Sakarya Barosu Başkanı Avukat Zafer Kazan, yargıya da bir kayyum atanmasının zamanı geldiğini belirterek “Görüyorsunuz bazı şirketlere kayyum atıyorlar, bence bu yargıya da artık bir kayyum lazım. Yargı iflas etmiştir. Sadece şirketler iflas etmez. Görüyoruz ki yargı da iflas edebiliyormuş.” dedi.
Kazan, yaptığı açıklamada, gazeteci Can Dündar’ın tutuklanmasını değerlendirdi. Bu tutuklamanın apaçık bir intikam olduğunu belirten Kazan, Can Dündar’ı tutuklayanın bir mahkeme olmadığını savundu. Şeklen bir mahkeme olsa da hukukun ilkeleri ilçesinde bir mahkeme olmadığını ileri süren Kazan, şunları kaydetti: “Buna tanıklık etmiş bir Baro Başkanı olarak kendimi çok talihsiz görüyorum. Görüyorsunuz bazı şirketlere kayyum atıyorlar, bence bu yargıya da artık bir kayyum lazım. Yargı iflas etmiştir. Sadece şirketler iflas etmez. Görüyoruz ki yargı da iflas edebiliyormuş."

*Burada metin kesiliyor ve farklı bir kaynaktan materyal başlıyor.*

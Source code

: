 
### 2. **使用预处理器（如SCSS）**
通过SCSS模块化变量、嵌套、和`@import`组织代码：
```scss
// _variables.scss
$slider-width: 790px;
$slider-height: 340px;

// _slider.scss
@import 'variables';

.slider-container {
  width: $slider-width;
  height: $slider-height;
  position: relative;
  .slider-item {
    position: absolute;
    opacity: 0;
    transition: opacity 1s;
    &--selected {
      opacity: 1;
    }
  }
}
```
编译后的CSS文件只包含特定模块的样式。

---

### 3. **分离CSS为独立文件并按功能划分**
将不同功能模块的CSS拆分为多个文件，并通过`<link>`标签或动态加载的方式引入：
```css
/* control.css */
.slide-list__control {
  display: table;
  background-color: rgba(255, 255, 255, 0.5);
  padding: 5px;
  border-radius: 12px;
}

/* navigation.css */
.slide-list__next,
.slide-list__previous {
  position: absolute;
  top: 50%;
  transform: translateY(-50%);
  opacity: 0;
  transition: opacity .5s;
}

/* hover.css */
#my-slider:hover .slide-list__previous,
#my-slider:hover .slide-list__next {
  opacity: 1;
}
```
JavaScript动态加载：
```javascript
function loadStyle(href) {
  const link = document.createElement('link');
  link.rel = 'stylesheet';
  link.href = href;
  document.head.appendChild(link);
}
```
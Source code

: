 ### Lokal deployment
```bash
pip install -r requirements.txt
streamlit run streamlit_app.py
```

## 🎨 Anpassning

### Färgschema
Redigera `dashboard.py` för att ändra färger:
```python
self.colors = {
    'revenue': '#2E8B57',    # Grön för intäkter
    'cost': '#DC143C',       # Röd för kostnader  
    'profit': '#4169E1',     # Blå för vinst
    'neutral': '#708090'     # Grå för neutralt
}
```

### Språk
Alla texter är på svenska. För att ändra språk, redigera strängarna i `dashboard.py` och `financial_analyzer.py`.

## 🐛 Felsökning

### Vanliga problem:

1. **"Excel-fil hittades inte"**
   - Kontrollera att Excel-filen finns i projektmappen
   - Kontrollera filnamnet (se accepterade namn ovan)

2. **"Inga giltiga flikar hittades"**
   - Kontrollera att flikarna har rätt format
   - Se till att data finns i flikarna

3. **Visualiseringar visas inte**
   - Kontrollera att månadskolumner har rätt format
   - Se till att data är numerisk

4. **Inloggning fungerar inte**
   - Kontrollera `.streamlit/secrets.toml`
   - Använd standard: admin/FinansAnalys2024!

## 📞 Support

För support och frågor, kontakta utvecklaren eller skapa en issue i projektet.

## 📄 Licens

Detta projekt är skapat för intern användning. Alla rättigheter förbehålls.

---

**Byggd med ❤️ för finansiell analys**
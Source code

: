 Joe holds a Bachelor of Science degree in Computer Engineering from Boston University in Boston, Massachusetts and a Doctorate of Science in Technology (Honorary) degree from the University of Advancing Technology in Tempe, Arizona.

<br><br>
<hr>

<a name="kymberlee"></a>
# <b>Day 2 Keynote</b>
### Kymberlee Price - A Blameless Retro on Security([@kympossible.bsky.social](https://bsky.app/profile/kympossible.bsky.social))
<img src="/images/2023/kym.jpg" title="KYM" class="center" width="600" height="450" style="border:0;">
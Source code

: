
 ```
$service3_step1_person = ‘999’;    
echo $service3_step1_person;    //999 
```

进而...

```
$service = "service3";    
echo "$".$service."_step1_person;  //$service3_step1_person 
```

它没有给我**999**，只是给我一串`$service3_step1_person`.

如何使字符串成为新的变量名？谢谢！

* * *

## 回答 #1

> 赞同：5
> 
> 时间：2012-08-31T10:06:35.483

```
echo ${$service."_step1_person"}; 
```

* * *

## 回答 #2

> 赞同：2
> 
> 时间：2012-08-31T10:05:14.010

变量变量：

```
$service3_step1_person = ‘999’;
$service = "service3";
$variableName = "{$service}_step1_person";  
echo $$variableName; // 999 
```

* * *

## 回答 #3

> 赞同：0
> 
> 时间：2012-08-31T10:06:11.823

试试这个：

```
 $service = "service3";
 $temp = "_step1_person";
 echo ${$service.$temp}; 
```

MİT TIR'larına ilişkin görüntülerin Cumhuriyet gazetesinde yayınlanmasının üzerinden yaklaşık 5 aya aşkın bir zaman geçtiğini hatırlatan Kazan, açıklamasını şöyle sürdürdü: "Tutuklama kararı bir tedbirdir, ancak Türk yargı sisteminde ‘tutuklama’ gibi suistimale uğramış, iğfal edilmiş başka bir uygulama da yoktur. Peki, geçen bu kadar zaman içinde Can Dündar adına ne değişti? Şimdi değişen ne? Can Dündar canlı bomba mı? Bir zamanlar ‘Bazı kitaplar bombadan daha tehlikelidir’ diyerek, o günkü gazetecileri tutuklayanları hatırlıyorum. Bugün ne durumda olduklarını görüyorsunuz! Burada TIR'ların engellemesini değil, gazetecilik faaliyetini konuşuyoruz. Hukuki bir tartışmayı siyasi bir çatışma durumundan ayırmak gerekiyor. Şu an Can Dündar’ın tutuklanmasını hiçbir hukuki izah ile açıklayamazsınız.”
SİYASİ BİR KARAR
Gazeteciliğin bir kamu hizmeti olduğunu, halkın haber alma hakkı bulunduğunu, bunun anayasal bir hak olduğunu belirten Kazan, şöyle konuştu: “Can Dündar’ın tutuklanması hukuki olarak açıklayamadığımız, izah edemediğimiz bu karar doğrudan doğruya siyasi bir karardır. Halkın adalete inancının sıfırlandığı bir dönemdeyiz. Belki ironi ama ‘kayyum atansın’ dediğimiz bir noktada hukukun üstünlüğünden, bağımsızlığından bahsedebilir miyiz? Can Dündar’ın tutuklanması olayı açık bir intikamdır. Hukuk ile açıklayamadığım, izah edemediğim bu olayı nasıl ifade edebilirim? Bunun başka bir açıklaması yok! Hukuk, kişisel duyguların bir tatmin aracı değildir. Din, dil, ırk, mezhep ayırt eden bir olgu değildir. Bu nedenle güven verir insanlara. Düzeni sağlar. Hukuk iki insan arasındaki iletişimdir. Toplumları asgari yaşama zorunlulukları içeren şartlar bütünüdür.”